By Walter Hickey
Presenters at the Board of Visitors Committee on Financial Affairs Thursday proposed a series of initiatives to salvage the College of William and Mary’s balance books in light of dwindling state support and a fractured economy.
Investment managers indicated that in the past nine years, the College’s investment worth swelled from $35 million to $55 million, mollifying some concerns regarding to endowment investments. Because the group pursued a strategy of asset diversification, the College’s portfolio was designed to withstand market shocks such as the 2008 credit crisis.
Vice President for Finance Samuel Jones ’75, M.B.A. ’80 presented the College’s six-year plan, including strategies on how the College can proceed despite the recession. The revised six-year plan seeks to identify expenditure priorities, find the money to fund salary increases, and reduce the impact on student costs.

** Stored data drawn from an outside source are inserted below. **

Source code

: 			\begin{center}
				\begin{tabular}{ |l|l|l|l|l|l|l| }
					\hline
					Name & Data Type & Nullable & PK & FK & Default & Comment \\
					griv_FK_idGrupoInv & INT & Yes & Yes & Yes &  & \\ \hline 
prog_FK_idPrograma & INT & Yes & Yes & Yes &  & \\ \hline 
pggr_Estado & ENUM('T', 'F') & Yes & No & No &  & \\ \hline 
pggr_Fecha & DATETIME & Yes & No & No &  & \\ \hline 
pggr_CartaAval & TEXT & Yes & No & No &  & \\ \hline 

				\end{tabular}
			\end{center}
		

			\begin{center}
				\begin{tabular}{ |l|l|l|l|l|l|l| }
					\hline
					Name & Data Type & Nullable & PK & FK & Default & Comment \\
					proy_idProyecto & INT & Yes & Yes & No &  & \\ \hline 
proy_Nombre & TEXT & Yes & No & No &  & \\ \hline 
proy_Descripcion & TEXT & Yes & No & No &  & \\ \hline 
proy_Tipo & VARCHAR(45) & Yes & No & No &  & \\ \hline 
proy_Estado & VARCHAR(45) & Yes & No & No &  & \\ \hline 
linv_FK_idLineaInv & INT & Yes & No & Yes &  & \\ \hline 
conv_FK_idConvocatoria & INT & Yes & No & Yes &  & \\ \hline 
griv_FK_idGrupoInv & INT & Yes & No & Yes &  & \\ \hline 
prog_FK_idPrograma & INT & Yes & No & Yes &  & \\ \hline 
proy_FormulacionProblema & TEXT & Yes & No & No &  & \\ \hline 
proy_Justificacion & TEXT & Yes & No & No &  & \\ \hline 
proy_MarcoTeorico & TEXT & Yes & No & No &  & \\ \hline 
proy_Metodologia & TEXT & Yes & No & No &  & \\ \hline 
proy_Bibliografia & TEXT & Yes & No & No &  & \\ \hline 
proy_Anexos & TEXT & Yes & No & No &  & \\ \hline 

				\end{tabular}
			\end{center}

“We have been behind the curve,” BOV member Timothy Dunn said.
Jones noted that Governor Bob McDonnell’s Higher Education Opportunity Act of 2011 impacted the College’s strategy. The law called for maintenance of undergraduate aid levels and increased aid to graduate students in the science, technology, engineering and math disciplines. The College plans to fully implement the marine science major and develop, finances permitting, a Center of Energy and Environment.
“We take the governor at his word and assume he wants to invest in higher education,” Jones said.
According to Jones, a big issue plaguing the budget is the state-mandated 35 percent cap on out-of-state students, which limits the College’s ability to increase income without increasing fees. Were the College able to accept more out-of state students, the increased revenue from the higher tuition would help in mitigating costs.
The Vice President for Finance indicated that an annual increase of five percent for out-of-state tuition was an option. While some meeting attendees worried that would discourage students from applying, Jones said Richmond policymakers support shifting costs from the state onto non-Virginia residents.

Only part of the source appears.